The one exception to its serene confidence was the time it was challenged by Hitler’s fascist heresy; a heresy sprung from themselves and like them had an apocalyptic plan. That collision with a self-aware opposition left them so shaken they have been on the lookout for a similar foe ever since. The challenge now emerging seems to fulfilfill the nightmare  because it is alarmingly self-aware, fed by social media and nurtured by the Internet.  One threat estimate is provided by Jedediah Purdy of Politico who see in Steve Bannon and Peter Thiel  purveyors an “illiberal theory of politics”.

What is emerging may not be the foe the Left fears. Because it is conscious like themselves they are afraid. Perhaps they are right to be frightened.  As Ken Watanabe noted in Godzilla, nature often creates one monster to destroy another. Monsters are bad for everyone.
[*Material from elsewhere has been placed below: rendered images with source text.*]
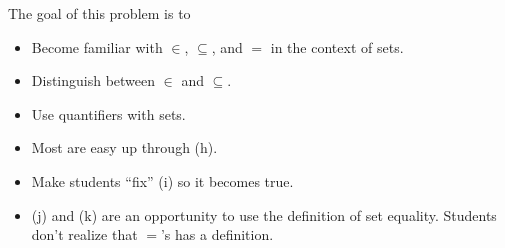	\question
	\begin{annotation}
		\begin{goals}

			The goal of this problem is to
			\begin{itemize}
				\item Become familiar with $\in$, $\subseteq$, and $=$ in
					the context of sets.
				\item Distinguish between $\in$ and $\subseteq$.
				\item Use quantifiers with sets.
			\end{itemize}
		\end{goals}

		\begin{notes}
			\begin{itemize}
				\item Most are easy up through (h).
				\item Make students ``fix'' (i) so it
					becomes true.
				\item (j) and (k) are an opportunity to use
					the definition of set equality. Students don't
					realize that $=$'s has a definition.
			\end{itemize}
		\end{notes}
	\end{annotation}
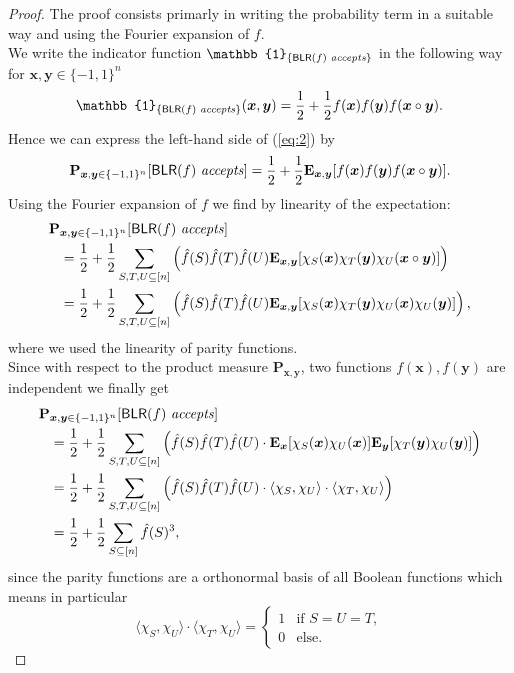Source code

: \documentclass[a4paper]{article}
\newcommand{\prob}{\mathbf{P}}
\newcommand{\expe}{\mathbf{E}}
\newcommand{\nset}{[n]}
\newcommand{\boldx}{\boldsymbol{x}}
\newcommand{\boldy}{\boldsymbol{y}}
\theoremstyle{plain}
\theoremstyle{definition}
\theoremstyle{remark}
\begin{document}
\begin{proof}
  The proof consists primarly in writing the probability term in a
  suitable way and using the Fourier expansion of \(f\). \\
  We write the indicator function \(\mathbb{1}_{\{\textsf{BLR}(f) \text{ \textit{accepts}}\}}\) in the
  following way for \(\boldx,\boldy \in \{-1,1\}^n\)
  \[\mathbb{1}_{\{\textsf{BLR}(f) \text{ \textit{accepts}}\}}(\boldx,\boldy) =
  \frac{1}{2} + \frac{1}{2}f(\boldx)f(\boldy)f(\boldx\circ \boldy).\]
  Hence we can express the left-hand side of (\ref{eq:2}) by
  \[\prob_{\boldx,\boldy \in \{-1,1\}^n}[\textsf{BLR}(f) \text{ \textit{accepts}}] =
  \frac{1}{2} + \frac{1}{2} \expe_{\boldx,\boldy}[f(\boldx) f(\boldy)
  f(\boldx\circ\boldy)].\] 
  Using the Fourier expansion of \(f\) we find by linearity of the expectation: 
  \begin{align}
    \label{eq:3}
    \prob&_{\boldx,\boldy \in \{-1,1\}^n}[\textsf{BLR}(f) \text{ \textit{accepts}}] \notag \\  
    &=  \frac{1}{2} + \frac{1}{2} \sum_{S,T,U \subseteq \nset}\left(\hat{f}(S) \hat{f}(T) \hat{f}(U) \expe_{\boldx,\boldy}[\chi_S(\boldx) \chi_T(\boldy) \chi_U(\boldx\circ \boldy)]\right) \\
    &= \frac{1}{2} + \frac{1}{2} \sum_{S,T,U \subseteq \nset}\left(\hat{f}(S) \hat{f}(T) \hat{f}(U) \expe_{\boldx,\boldy}[\chi_S(\boldx) \chi_T(\boldy) \chi_U(\boldx) \chi_U(\boldy)]\right),  
  \end{align}
  where we used the linearity of parity functions. \\
  Since with respect to the product measure \(\prob_{\boldx,\boldy}\), two functions
  \(f(\boldx),f(\boldy)\) are independent we finally get 
  \begin{align}
    \label{eq:4}
    \prob&_{\boldx,\boldy \in \{-1,1\}^n}[\textsf{BLR}(f) \text{ \textit{accepts}}] \notag \\ 
    &= \frac{1}{2} + \frac{1}{2} \sum_{S,T,U \subseteq \nset}\left(\hat{f}(S) \hat{f}(T) \hat{f}(U) \cdot \expe_{\boldx}[\chi_S(\boldx)\chi_U(\boldx)] \expe_{\boldy}[\chi_T(\boldy)\chi_U(\boldy)]\right) \\
    &= \frac{1}{2} + \frac{1}{2} \sum_{S,T,U \subseteq \nset}\left(\hat{f}(S) \hat{f}(T) \hat{f}(U) \cdot \langle \chi_S, \chi_U \rangle \cdot \langle \chi_T, \chi_U \rangle \right) \\
    &= \frac{1}{2} + \frac{1}{2} \sum_{S \subseteq \nset} \hat{f}(S)^3, 
  \end{align}
  since the parity functions are a orthonormal basis of all Boolean
  functions which means in particular
  \[\langle \chi_S, \chi_U \rangle \cdot \langle \chi_T, \chi_U \rangle = 
  \begin{cases}
    1 & \text{if } S = U = T, \\
    0 & \text{else}.
  \end{cases}
\]
\end{proof}
\end{document}
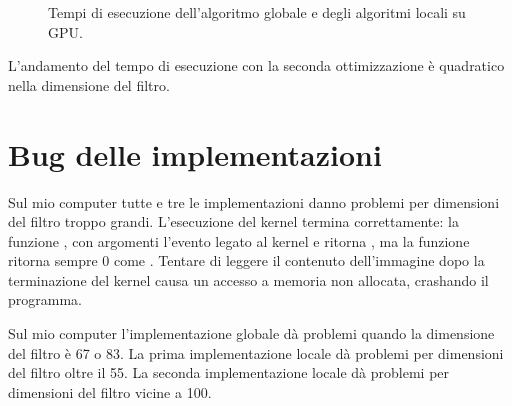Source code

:\documentclass[10pt]{myarticle}
\begin{document}
\begin{figure}[tbh]
\centering
{}
	\caption{Tempi di esecuzione dell'algoritmo globale e degli algoritmi locali su GPU.}
	\label{fig:tempi_esecuzione}
\end{figure}

L'andamento del tempo di esecuzione con la seconda ottimizzazione \`e quadratico nella dimensione del filtro.

\section{Bug delle implementazioni}

Sul mio computer tutte e tre le implementazioni danno problemi per dimensioni del filtro troppo grandi.
L'esecuzione del kernel termina correttamente: la funzione , con argomenti l'evento legato al kernel e  ritorna , ma la funzione  ritorna sempre 0 come .
Tentare di leggere il contenuto dell'immagine dopo la terminazione del kernel causa un accesso a memoria non allocata, crashando il programma.

Sul mio computer l'implementazione globale d\`a problemi quando la dimensione del filtro \`e 67 o 83.
La prima implementazione locale d\`a problemi per dimensioni del filtro oltre il 55.
La seconda implementazione locale d\`a problemi per dimensioni del filtro vicine a 100.
\end{document}
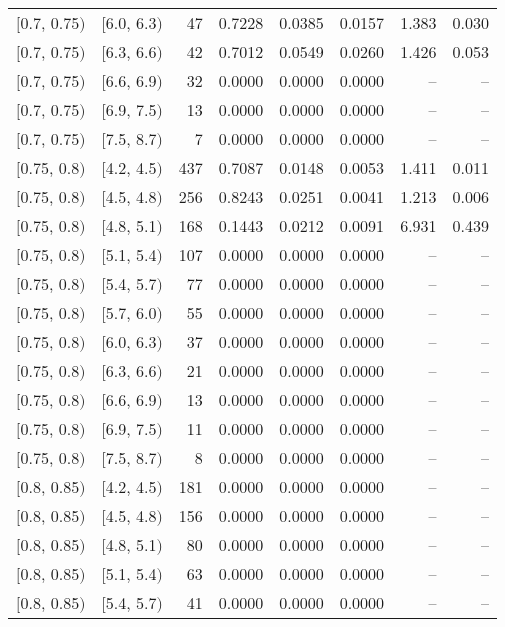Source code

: \begin{longtable}{| l | l | r | r | r | r | r | r |}
        $[$0.7, 0.75$)$ & $[$6.0, 6.3$)$ & 47 & 0.7228 & 0.0385 & 0.0157 & 1.383 & 0.030 \\
        $[$0.7, 0.75$)$ & $[$6.3, 6.6$)$ & 42 & 0.7012 & 0.0549 & 0.0260 & 1.426 & 0.053 \\
        $[$0.7, 0.75$)$ & $[$6.6, 6.9$)$ & 32 & 0.0000 & 0.0000 & 0.0000 & -- & -- \\
        $[$0.7, 0.75$)$ & $[$6.9, 7.5$)$ & 13 & 0.0000 & 0.0000 & 0.0000 & -- & -- \\
        $[$0.7, 0.75$)$ & $[$7.5, 8.7$)$ & 7 & 0.0000 & 0.0000 & 0.0000 & -- & -- \\
        $[$0.75, 0.8$)$ & $[$4.2, 4.5$)$ & 437 & 0.7087 & 0.0148 & 0.0053 & 1.411 & 0.011 \\
        $[$0.75, 0.8$)$ & $[$4.5, 4.8$)$ & 256 & 0.8243 & 0.0251 & 0.0041 & 1.213 & 0.006 \\
        $[$0.75, 0.8$)$ & $[$4.8, 5.1$)$ & 168 & 0.1443 & 0.0212 & 0.0091 & 6.931 & 0.439 \\
        $[$0.75, 0.8$)$ & $[$5.1, 5.4$)$ & 107 & 0.0000 & 0.0000 & 0.0000 & -- & -- \\
        $[$0.75, 0.8$)$ & $[$5.4, 5.7$)$ & 77 & 0.0000 & 0.0000 & 0.0000 & -- & -- \\
        $[$0.75, 0.8$)$ & $[$5.7, 6.0$)$ & 55 & 0.0000 & 0.0000 & 0.0000 & -- & -- \\
        $[$0.75, 0.8$)$ & $[$6.0, 6.3$)$ & 37 & 0.0000 & 0.0000 & 0.0000 & -- & -- \\
        $[$0.75, 0.8$)$ & $[$6.3, 6.6$)$ & 21 & 0.0000 & 0.0000 & 0.0000 & -- & -- \\
        $[$0.75, 0.8$)$ & $[$6.6, 6.9$)$ & 13 & 0.0000 & 0.0000 & 0.0000 & -- & -- \\
        $[$0.75, 0.8$)$ & $[$6.9, 7.5$)$ & 11 & 0.0000 & 0.0000 & 0.0000 & -- & -- \\
        $[$0.75, 0.8$)$ & $[$7.5, 8.7$)$ & 8 & 0.0000 & 0.0000 & 0.0000 & -- & -- \\
        $[$0.8, 0.85$)$ & $[$4.2, 4.5$)$ & 181 & 0.0000 & 0.0000 & 0.0000 & -- & -- \\
        $[$0.8, 0.85$)$ & $[$4.5, 4.8$)$ & 156 & 0.0000 & 0.0000 & 0.0000 & -- & -- \\
        $[$0.8, 0.85$)$ & $[$4.8, 5.1$)$ & 80 & 0.0000 & 0.0000 & 0.0000 & -- & -- \\
        $[$0.8, 0.85$)$ & $[$5.1, 5.4$)$ & 63 & 0.0000 & 0.0000 & 0.0000 & -- & -- \\
        $[$0.8, 0.85$)$ & $[$5.4, 5.7$)$ & 41 & 0.0000 & 0.0000 & 0.0000 & -- & -- \\

\end{longtable}
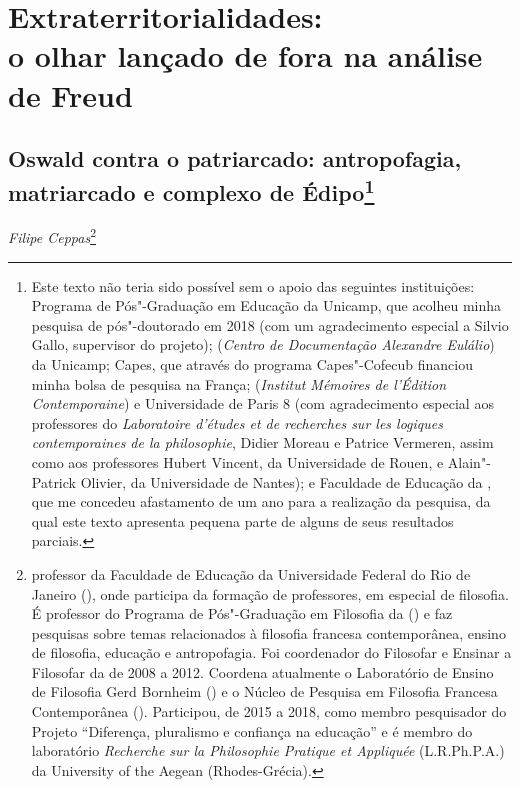 \part{Extraterritorialidades:\\ o olhar lançado de fora na análise de Freud}

\chapter*{Oswald contra o patriarcado: antropofagia, matriarcado e
complexo de Édipo\footnote{Este texto não teria sido possível sem o
  apoio das seguintes instituições: Programa de Pós"-Graduação em
  Educação da Unicamp, que acolheu minha pesquisa de pós"-doutorado em
  2018 (com um agradecimento especial a Silvio Gallo, supervisor do
  projeto);  (\emph{Centro de Documentação Alexandre Eulálio}) da
  Unicamp; Capes, que através do programa Capes"-Cofecub financiou minha
  bolsa de pesquisa na França;  (\emph{Institut Mémoires de
  l'Édition Contemporaine}) e Universidade de Paris 8 (com agradecimento
  especial aos professores do \emph{Laboratoire d'études et de
  recherches sur les logiques contemporaines de la philosophie}, Didier
  Moreau e Patrice Vermeren, assim como aos professores Hubert Vincent,
  da Universidade de Rouen, e Alain"-Patrick Olivier, da Universidade de
  Nantes); e Faculdade de Educação da , que me concedeu afastamento
  de um ano para a realização da pesquisa, da qual este texto apresenta
  pequena parte de alguns de seus resultados parciais.}}

\begin{flushright}
\emph{Filipe Ceppas}\footnote{professor da Faculdade de Educação da Universidade Federal do
Rio de Janeiro (), onde participa da formação de professores, em especial
de filosofia. É professor do Programa de Pós"-Graduação em Filosofia da 
() e faz pesquisas sobre temas relacionados à filosofia francesa
contemporânea, ensino de filosofia, educação e antropofagia. Foi coordenador
do  Filosofar e Ensinar a Filosofar da  de 2008 a 2012. Coordena
atualmente o Laboratório de Ensino de Filosofia Gerd Bornheim () e o Núcleo de Pesquisa em Filosofia Francesa Contemporânea (). Participou, de 2015 a 2018, como membro pesquisador do Projeto  ``Diferença, pluralismo e confiança na educação'' e é membro do laboratório \emph{Recherche sur la Philosophie Pratique et Appliquée} (L.R.Ph.P.A.) da University of the Aegean (Rhodes-Grécia).}
\end{flushright}

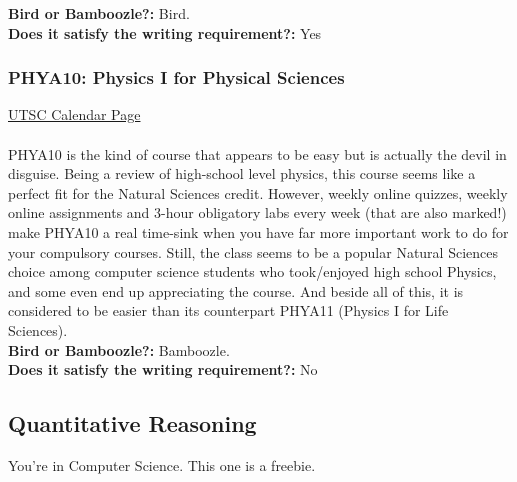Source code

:\documentclass[11pt]{article}
\begin{document}
\textbf{Bird or Bamboozle?:} Bird.\\

\textbf{Does it satisfy the writing requirement?:} Yes

\subsubsection{PHYA10: Physics I for Physical Sciences}
\href{https://utsc.calendar.utoronto.ca/course/PHYA10H3}{UTSC Calendar Page}\\\\
PHYA10 is the kind of course that appears to be easy but is actually the devil in disguise. Being a review of high-school level physics, this course seems like a perfect fit for the Natural Sciences credit. However, weekly online quizzes, weekly online assignments and 3-hour obligatory labs every week (that are also marked!) make PHYA10 a real time-sink when you have far more important work to do for your compulsory courses. Still, the class seems to be a popular Natural Sciences choice among computer science students who took/enjoyed high school Physics, and some even end up appreciating the course. And beside all of this, it is considered to be easier than its counterpart PHYA11 (Physics I for Life Sciences). \\

\textbf{Bird or Bamboozle?:} Bamboozle.\\

\textbf{Does it satisfy the writing requirement?:} No

\subsection{Quantitative Reasoning}
You're in Computer Science.  This one is a freebie.
\end{document}
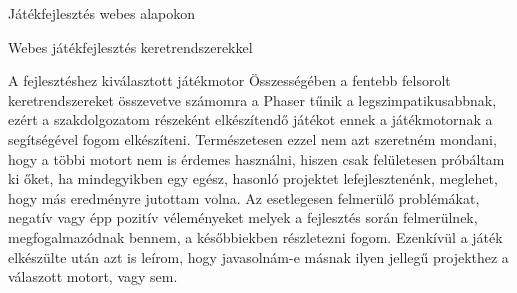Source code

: \begin{MyChapter}{Játékfejlesztés webes alapokon}
\begin{MySection}{Webes játékfejlesztés keretrendszerekkel}
		\begin{MySubSection}{A fejlesztéshez kiválasztott játékmotor}		
			Összességében a fentebb felsorolt keretrendszereket összevetve számomra a Phaser tűnik a legszimpatikusabbnak, ezért a szakdolgozatom részeként elkészítendő játékot ennek a játékmotornak a segítségével fogom elkészíteni. Természetesen ezzel nem azt szeretném mondani, hogy a többi motort nem is érdemes használni, hiszen csak felületesen próbáltam ki őket, ha mindegyikben egy egész, hasonló projektet lefejlesztenénk, meglehet, hogy más eredményre jutottam volna.
			Az esetlegesen felmerülő problémákat, negatív vagy épp pozitív véleményeket melyek a fejlesztés során felmerülnek, megfogalmazódnak bennem, a későbbiekben részletezni fogom. Ezenkívül a játék elkészülte után azt is leírom, hogy javasolnám-e másnak ilyen jellegű projekthez a válaszott motort, vagy sem.
		\end{MySubSection}

	\end{MySection}
	
\end{MyChapter}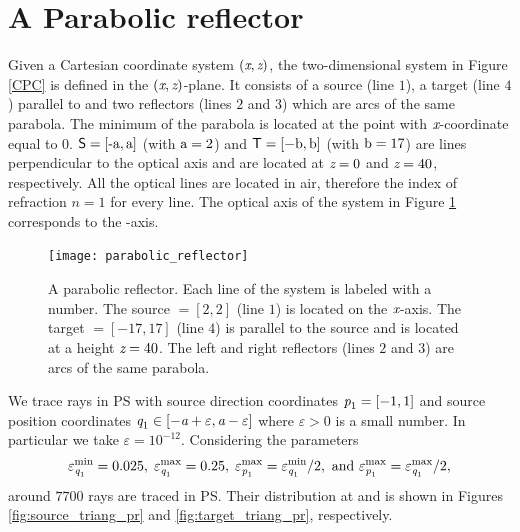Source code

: \section{A Parabolic reflector}
Given a Cartesian coordinate system  $(\textit{x},\textit{z})$, the two-dimensional system in Figure \ref{CPC} is defined in the $(\textit{x},\textit{z})$-plane.
 It consists of a source  (line $1$), a target  (line $4$) parallel to  and two reflectors (lines $2$ and $3$) which are arcs of the same parabola. 
  The minimum of the parabola is located at the point with $\textit{x}$-coordinate equal to $0$. $\textsf{S}=[\textrm{-a}, \textrm{a}]$ (with $\textrm{a}=2$) and $\textsf{T}=[-\textrm{b},\textrm{b}]$ (with $\textrm{b}=17$) are lines perpendicular to the optical axis and are located at $\textit{z}=0$ and $\textit{z}=40$, respectively.
All the optical lines are located in air, therefore the index of refraction ${n}=1$ for every line.
The optical axis of the system in Figure \ref{fig:PR} corresponds to the -axis.
\begin{figure}[h!]
\centering
\texttt{[image: parabolic\_reflector]}
\caption{\textrm{A parabolic reflector.}  Each line of the system is labeled with a number.
   The source $= [2,2]$ (line $1$) is located on the $\textit{x}$-axis.
   The target $= [-17, 17]$ (line $4$) is parallel to the source and is located at a height $ \textit{z}= 40$.
   The left and right reflectors (lines $2$ and $3$) are arcs of the same parabola.}
\label{fig:PR}
\end{figure}
We trace rays in PS with source direction coordinates $\textit{p}_1 = [-1,1]$ and source position coordinates $\textit{q}_1\in[-\textit{a}+\varepsilon,\textit{a}-\varepsilon]$ where $\varepsilon>0$ is a small number. In particular we take $\varepsilon = 10^{-12}$. Considering the parameters $$\varepsilon_{\textit{q}_1}^{\textrm{min}} = 0.025, \; \varepsilon_{\textit{q}_1}^{\textrm{max}} = 0.25, \; \varepsilon_{\textit{p}_1}^{\textrm{max}} = \varepsilon_{\textit{q}_1}^{\textrm{min}}/2, \mbox{ and }  \varepsilon_{\textit{p}_1}^{\textrm{max}} = \varepsilon_{\textit{q}_1}^{\textrm{max}}/2, $$ around $7700$ rays are traced in PS. Their distribution at  and  is shown in Figures \ref{fig:source_triang_pr} and \ref{fig:target_triang_pr}, respectively.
But it is also unlike them.  The old frameworks assumed that threats would be mirror images of each other but with different agendas. Yet as Dilbert’s Scott Adams notes the reliable strategems of the past are failing because they have unintended consequences in the 21st century. The costs of closed, elite systems pursuing closed ideologies are now very high compared to the available alternatives.  Consensus is no longer adequate for pronouncing on the truth and bureaucracies are no longer capable of enforcing edicts from on high.  Echo chambers are no inherently unstable without some form of interaffinity group cross fertilization and trading of ideas to keep them from become inbred and decadent.  The once all powerful conspiratorial cell has become an airless prison, its advantages no longer worth the loss of connectivity.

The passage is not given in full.